«Мне надо было поставить тебя, — продолжает Иван, — на мою точку. Я хотел заговорить о страдании человечества вообще, но лучше уж остановимся на страданиях одних детей… Во-первых, деток можно любить даже и вблизи, даже и грязных, даже дурных лицом (мне, однако же, кажется, что детки никогда не бывают дурны лицом). Во-вторых, о больших я и потому еще говорить не буду, что, кроме того, что они отвратительны и любви не заслуживают, у них есть и возмездие: они съели яблоко, и познали добро и зло, и стали «яко бози». Продолжают и теперь есть его. Но деточки ничего не съели и пока еще ни в чем не виновны.
Любишь ты деток, Алеша? Знаю, что любишь, и тебе будет понятно, для чего я про них одних хочу говорить. Если они на земле тоже ужасно страдают, то уж, конечно, за отцов своих, наказаны за отцов своих, съевших яблоко, — но, ведь, это рассуждение из другого мира, сердцу же человеческому здесь, на земле, непонятное? Нельзя страдать неповинному за другого, да еще такому неповинному! Подивись на меня, Алеша, я тоже ужасно люблю деточек. И заметь себе, жестокие люди, страстные плотоядные, карамазовцы — иногда очень любят детей. Дети, пока дети, до семи, напр., лет, страшно отстоят от людей: совсем будто другое существо и с другою природой. Я знал одного разбойника в остроге: ему случалось, в прежнее время, резать и детей. Но, сидя в остроге, он их до странности любил. Из окна острога он только и делал, что смотрел на играющих на дворе детей. Одного маленького мальчика он приучил приходить под окно, и тот даже сдружился с ним…Ты не знаешь, для чего я это все говорю, Алеша? У меня как-то голова болит, и мне грустно».

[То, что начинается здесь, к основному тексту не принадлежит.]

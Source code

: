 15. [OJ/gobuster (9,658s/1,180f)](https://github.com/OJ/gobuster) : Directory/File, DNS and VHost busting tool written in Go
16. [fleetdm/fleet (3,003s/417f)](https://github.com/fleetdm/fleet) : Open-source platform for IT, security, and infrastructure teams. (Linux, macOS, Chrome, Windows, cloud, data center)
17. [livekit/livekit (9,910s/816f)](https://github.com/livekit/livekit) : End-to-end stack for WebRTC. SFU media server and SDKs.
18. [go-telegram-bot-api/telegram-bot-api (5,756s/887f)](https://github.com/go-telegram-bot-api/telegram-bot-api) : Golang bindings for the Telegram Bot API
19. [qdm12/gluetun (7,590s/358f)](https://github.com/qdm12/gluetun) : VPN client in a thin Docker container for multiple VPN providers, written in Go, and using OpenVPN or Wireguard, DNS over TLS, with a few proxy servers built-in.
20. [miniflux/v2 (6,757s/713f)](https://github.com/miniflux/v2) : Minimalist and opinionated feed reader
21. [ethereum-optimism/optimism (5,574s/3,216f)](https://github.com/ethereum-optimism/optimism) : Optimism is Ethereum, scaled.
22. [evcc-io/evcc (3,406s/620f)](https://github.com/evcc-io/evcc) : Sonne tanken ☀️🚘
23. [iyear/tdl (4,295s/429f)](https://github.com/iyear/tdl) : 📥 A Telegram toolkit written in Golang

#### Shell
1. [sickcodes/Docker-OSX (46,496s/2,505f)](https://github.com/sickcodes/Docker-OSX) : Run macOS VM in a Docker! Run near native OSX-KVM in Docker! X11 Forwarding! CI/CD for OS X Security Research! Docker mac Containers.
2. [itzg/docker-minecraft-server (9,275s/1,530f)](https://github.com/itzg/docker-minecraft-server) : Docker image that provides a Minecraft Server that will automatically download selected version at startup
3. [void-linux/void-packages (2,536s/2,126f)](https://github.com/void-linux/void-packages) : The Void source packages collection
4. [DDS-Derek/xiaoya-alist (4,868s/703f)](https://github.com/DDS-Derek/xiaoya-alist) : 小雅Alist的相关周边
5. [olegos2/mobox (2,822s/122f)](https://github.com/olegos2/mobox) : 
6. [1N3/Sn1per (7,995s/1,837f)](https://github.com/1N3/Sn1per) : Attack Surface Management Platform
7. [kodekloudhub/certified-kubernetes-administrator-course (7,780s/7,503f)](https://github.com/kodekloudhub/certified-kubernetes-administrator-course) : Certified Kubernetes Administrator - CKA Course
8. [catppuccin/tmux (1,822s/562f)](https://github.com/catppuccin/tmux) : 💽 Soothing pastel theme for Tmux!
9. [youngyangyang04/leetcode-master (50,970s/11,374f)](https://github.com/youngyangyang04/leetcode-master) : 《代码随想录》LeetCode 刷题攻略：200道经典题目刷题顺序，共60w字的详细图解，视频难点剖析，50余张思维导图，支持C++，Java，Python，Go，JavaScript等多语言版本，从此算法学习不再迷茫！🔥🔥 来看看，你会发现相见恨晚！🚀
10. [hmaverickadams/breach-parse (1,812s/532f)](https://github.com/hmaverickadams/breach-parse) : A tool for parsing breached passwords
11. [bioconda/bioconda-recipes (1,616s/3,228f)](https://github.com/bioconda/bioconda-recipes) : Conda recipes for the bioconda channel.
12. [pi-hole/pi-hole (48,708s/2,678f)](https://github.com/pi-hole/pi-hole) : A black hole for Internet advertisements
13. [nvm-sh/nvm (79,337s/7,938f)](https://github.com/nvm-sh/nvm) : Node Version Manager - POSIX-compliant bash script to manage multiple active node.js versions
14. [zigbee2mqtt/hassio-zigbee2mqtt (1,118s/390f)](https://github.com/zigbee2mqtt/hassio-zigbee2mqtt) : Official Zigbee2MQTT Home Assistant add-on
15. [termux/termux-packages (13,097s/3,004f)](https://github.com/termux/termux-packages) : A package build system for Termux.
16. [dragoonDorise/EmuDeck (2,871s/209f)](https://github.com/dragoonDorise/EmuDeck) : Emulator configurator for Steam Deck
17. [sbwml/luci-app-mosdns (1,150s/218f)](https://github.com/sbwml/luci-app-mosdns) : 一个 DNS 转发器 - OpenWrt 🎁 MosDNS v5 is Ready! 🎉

«Ты говоришь с странным видом, — с беспокойством заметил Алеша, — точно ты в каком безумии».
Причинение страдания из жажды сострадать есть черта полярности души человеческой, таинственная и необъяснимая, которую вскрывает здесь Достоевский. Сам он, как известно, часто и с величайшею мучительностью останавливается в своих сочинениях[57]
на страданиях детей, изображая их так, что всегда видно, как и страдает он их страданием, и как умеет проницать в это страдание: рисуемая картина, своими изгибами, как нож в дрожащее тело, глубже и глубже проникает в безвинное, бьющееся существо, слезы которого жгут сердце художника, как струящаяся кровь жжет руку убийце. Можно чувствовать преступность этого, можно жаждать разорвать свою плоть, которая так устроена; но пока она не разорвана, пока искажение души человеческой не исправлено, было бы напрасною попыткой закрывать глаза на то, что это есть или, по крайней мере, встречается по какому-то необъяснимому закону природы. Но, конечно, высказав это признание, можно прийти к «безумию» от сознания, что еще история человеческая не кончается и еще тысячелетия предстоит этой неустроенной плоти жить, мучить и страдать.«Выражаются иногда про зверскую
жестокость человека, — продолжает Иван, оправившись, — но это страшно несправедливо и обидно для зверей: зверь никогда не может быть так жесток, как человек. Тигр просто грызет, рвет — и только это и умеет». Напротив, человек в жестокость свою влагает какую-то утонченность, тайное и наслаждающееся злорадство. От этой черты не освобождает его ни национальность, ни образование или, наоборот, первобытность, ни даже религия; она вечна и неистребима в человеке. Клеопатра, утонченная гречанка, когда ее утомляло однообразие все только счастливой жизни, разнообразила его то страницей из Софокла или Платона, то изменяющеюся улыбкой на побледневшем лице невольницы, в которое она смотрела и оно смотрело ей в глаза, между тем как рука ее впускала булавку в ее черную грудь. Турки, магометане и варвары, притом занятые хлопотливым восстанием, все-таки урывают время, чтобы испытать высшее для человека наслаждение — наслаждение безмерностью чужого страдания; вот они входят в избу и находят испуганную мать с грудным ребенком. Они ласкают младенца, смеются, чтоб его рассмешить, им удается, младенец рассмеялся. В эту минуту турок наводит на него пистолет в четырех вершках расстояния от его лица. Мальчик радостно хохочет, тянется ручонками, чтобы схватить пистолет, и вдруг артист спускает курок прямо ему в лицо и раздробляет ему головку. Кстати, турки, говорят, очень любят сладкое[58].«— Брат, к чему это все? — спросил Алеша.
— Я думаю, что если дьявол не существует и, стало быть, создал его человек, — то создал он его по своему образу и подобию».